(Plain-text document sources)
+ + +

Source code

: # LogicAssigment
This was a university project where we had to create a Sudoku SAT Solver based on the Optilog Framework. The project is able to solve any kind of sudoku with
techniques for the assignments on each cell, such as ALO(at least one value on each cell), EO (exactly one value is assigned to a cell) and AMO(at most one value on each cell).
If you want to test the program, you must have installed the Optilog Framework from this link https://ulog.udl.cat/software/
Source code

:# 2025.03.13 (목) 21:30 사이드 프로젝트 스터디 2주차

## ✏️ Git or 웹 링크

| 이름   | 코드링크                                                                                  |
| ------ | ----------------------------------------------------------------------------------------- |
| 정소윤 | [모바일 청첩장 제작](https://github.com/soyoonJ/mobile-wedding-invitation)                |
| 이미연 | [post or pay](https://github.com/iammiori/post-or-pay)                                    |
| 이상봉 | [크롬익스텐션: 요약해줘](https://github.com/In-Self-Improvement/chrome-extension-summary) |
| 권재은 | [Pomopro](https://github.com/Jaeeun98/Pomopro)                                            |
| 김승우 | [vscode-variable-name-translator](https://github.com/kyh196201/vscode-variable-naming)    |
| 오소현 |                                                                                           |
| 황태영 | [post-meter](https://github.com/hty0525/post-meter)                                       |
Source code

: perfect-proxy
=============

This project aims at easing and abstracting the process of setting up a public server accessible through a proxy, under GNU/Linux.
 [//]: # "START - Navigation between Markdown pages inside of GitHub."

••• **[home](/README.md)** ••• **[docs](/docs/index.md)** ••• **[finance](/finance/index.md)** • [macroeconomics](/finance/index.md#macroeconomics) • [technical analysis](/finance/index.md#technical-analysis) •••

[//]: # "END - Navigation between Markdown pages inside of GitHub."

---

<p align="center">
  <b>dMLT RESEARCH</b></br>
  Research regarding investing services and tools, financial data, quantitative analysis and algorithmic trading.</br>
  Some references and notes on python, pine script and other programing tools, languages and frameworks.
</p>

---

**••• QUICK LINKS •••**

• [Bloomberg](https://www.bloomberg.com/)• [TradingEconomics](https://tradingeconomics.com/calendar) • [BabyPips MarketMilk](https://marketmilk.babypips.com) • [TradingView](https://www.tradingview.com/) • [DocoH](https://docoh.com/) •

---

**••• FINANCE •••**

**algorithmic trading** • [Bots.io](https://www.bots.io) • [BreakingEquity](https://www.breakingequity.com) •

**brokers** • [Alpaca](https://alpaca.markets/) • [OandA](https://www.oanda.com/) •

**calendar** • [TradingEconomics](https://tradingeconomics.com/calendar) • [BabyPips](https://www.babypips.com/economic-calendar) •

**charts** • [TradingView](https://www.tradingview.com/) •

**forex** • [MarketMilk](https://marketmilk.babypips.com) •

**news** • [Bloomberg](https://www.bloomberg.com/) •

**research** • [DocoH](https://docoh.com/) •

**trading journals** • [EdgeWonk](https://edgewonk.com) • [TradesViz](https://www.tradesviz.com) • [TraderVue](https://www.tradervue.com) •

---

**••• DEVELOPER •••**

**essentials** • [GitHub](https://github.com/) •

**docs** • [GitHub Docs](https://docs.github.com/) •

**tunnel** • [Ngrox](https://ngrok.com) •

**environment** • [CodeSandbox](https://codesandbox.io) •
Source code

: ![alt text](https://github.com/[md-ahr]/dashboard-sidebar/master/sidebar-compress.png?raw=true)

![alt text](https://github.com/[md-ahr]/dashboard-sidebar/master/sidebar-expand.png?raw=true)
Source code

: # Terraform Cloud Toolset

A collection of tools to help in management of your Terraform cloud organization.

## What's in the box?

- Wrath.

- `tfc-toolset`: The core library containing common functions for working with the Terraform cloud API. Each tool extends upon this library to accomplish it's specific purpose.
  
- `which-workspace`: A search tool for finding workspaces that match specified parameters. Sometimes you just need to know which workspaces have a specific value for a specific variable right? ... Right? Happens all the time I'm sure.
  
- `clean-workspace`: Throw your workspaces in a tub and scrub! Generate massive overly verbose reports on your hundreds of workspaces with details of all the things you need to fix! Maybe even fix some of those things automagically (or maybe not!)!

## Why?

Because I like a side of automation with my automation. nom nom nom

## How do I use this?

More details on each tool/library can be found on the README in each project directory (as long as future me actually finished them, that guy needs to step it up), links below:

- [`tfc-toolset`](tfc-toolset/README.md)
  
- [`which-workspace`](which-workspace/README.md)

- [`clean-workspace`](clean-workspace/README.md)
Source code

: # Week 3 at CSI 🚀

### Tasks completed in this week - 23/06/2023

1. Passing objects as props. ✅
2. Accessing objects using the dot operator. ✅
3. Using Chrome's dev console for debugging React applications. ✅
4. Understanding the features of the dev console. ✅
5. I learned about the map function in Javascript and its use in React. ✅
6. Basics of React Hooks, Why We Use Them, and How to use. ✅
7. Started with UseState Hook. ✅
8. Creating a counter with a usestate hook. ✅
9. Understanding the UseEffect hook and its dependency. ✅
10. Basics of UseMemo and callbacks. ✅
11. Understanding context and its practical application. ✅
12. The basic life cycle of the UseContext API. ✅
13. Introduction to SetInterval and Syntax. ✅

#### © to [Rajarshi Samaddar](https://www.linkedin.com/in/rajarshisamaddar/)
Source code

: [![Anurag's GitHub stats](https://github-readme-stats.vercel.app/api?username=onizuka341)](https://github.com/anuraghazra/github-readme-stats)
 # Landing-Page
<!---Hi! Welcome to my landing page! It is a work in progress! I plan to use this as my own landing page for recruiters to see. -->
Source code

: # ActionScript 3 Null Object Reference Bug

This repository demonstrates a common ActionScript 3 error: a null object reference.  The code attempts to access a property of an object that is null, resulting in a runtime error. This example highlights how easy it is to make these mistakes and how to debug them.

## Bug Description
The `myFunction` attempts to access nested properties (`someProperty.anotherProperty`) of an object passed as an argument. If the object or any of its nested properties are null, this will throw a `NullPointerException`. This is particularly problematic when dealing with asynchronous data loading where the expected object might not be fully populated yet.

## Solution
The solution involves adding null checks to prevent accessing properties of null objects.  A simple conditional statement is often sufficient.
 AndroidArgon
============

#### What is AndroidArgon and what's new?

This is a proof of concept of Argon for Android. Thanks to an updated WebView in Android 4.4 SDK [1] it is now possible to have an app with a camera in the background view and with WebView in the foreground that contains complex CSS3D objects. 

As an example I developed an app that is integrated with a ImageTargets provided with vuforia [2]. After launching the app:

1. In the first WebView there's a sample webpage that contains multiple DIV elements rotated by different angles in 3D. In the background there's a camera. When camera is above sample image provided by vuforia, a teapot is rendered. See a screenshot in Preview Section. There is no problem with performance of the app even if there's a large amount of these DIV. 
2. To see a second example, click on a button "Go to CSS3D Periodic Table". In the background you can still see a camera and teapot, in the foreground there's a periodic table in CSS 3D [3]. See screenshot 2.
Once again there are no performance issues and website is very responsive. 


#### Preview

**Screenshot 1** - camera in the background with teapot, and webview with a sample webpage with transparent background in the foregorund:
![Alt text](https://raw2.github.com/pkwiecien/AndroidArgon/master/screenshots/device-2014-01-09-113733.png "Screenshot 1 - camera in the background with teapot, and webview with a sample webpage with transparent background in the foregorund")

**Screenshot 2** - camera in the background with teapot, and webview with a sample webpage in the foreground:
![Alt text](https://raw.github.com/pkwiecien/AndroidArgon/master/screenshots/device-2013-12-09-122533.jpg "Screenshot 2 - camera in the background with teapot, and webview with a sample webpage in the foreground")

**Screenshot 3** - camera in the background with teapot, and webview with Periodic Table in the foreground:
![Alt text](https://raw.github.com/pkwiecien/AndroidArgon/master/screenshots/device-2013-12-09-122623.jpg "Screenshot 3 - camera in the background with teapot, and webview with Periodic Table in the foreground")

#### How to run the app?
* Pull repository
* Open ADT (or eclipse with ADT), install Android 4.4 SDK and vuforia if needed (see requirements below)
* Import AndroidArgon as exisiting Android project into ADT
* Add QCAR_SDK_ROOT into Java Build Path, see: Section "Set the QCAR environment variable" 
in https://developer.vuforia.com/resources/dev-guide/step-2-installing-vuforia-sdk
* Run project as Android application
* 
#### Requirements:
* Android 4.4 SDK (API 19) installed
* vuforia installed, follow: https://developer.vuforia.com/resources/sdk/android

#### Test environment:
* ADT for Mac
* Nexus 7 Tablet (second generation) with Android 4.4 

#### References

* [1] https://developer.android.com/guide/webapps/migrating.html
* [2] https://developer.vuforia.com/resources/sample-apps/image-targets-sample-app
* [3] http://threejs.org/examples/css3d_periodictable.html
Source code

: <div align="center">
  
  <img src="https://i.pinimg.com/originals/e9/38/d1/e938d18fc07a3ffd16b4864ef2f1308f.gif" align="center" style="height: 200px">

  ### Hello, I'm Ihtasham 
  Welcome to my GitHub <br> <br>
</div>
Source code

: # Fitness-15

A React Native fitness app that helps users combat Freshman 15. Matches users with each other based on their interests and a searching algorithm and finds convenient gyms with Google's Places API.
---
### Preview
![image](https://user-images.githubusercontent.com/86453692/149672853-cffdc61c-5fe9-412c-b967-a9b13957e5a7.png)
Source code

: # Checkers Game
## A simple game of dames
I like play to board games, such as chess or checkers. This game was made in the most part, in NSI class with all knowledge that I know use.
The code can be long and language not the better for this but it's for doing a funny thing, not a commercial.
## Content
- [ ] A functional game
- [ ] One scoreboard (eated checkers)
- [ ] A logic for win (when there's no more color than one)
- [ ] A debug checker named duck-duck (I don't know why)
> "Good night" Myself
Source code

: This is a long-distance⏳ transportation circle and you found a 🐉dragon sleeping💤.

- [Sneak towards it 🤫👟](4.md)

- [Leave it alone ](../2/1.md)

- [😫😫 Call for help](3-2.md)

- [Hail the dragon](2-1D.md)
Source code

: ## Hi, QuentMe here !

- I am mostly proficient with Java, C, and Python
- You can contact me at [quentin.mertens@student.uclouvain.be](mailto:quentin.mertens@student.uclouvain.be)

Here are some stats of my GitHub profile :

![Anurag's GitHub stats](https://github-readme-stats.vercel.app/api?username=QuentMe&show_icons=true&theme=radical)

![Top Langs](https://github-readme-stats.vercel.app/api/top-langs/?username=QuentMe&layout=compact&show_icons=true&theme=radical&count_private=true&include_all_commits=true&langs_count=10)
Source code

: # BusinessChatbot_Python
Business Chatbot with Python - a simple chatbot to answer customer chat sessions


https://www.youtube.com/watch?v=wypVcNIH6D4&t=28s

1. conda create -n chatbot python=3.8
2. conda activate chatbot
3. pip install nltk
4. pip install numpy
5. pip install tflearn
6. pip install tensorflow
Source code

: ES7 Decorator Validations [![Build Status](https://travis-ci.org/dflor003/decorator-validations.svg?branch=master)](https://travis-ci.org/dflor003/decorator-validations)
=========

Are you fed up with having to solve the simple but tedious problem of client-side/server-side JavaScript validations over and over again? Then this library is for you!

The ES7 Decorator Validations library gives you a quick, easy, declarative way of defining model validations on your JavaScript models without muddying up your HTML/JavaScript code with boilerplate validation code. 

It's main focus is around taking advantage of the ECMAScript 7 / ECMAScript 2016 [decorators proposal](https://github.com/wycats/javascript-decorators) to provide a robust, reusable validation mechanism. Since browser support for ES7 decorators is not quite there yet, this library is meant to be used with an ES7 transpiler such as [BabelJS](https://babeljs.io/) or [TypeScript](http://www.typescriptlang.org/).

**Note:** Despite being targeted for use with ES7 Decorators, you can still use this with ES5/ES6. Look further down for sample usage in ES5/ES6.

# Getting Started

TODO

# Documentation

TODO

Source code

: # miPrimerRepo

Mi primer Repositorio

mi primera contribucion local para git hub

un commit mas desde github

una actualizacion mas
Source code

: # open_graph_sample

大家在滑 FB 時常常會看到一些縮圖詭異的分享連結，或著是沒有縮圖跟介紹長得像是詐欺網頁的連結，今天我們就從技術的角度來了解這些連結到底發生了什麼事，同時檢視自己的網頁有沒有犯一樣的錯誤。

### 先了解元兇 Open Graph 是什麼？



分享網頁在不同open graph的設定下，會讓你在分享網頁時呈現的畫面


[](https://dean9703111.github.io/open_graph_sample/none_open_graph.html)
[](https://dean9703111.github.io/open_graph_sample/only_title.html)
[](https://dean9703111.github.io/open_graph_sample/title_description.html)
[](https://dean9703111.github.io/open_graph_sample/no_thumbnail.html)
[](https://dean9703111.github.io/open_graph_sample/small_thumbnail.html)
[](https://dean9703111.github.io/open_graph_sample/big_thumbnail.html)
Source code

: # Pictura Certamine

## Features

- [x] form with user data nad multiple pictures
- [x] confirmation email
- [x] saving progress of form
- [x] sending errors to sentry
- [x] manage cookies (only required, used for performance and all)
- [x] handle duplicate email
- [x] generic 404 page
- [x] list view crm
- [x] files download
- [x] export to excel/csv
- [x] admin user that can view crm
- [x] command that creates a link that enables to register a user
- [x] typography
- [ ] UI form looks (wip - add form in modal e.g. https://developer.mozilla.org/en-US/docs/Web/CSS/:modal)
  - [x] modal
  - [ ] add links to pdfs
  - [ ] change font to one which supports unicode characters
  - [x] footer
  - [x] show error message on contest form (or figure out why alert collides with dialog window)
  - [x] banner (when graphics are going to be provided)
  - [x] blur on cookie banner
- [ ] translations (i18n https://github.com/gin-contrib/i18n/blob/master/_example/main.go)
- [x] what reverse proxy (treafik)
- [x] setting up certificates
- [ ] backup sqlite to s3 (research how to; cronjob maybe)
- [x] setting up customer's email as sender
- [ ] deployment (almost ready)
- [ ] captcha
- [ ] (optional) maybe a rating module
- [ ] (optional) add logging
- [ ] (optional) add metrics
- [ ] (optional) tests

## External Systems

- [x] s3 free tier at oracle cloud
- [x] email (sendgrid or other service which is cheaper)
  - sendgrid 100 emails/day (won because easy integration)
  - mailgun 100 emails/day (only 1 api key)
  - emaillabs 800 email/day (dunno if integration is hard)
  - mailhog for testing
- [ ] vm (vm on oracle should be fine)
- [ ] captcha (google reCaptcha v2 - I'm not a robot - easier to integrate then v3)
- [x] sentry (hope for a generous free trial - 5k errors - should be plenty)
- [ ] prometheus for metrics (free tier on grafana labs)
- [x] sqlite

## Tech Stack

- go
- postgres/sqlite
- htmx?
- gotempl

+ + +

## Task statement
Looking at the entries above, can you reproduce exactly the lines from the one that holds "## Features" through the one that holds "- [x] export to excel/csv", and only those?

## Reply to the task
## Features

- [x] form with user data nad multiple pictures
- [x] confirmation email
- [x] saving progress of form
- [x] sending errors to sentry
- [x] manage cookies (only required, used for performance and all)
- [x] handle duplicate email
- [x] generic 404 page
- [x] list view crm
- [x] files download
- [x] export to excel/csv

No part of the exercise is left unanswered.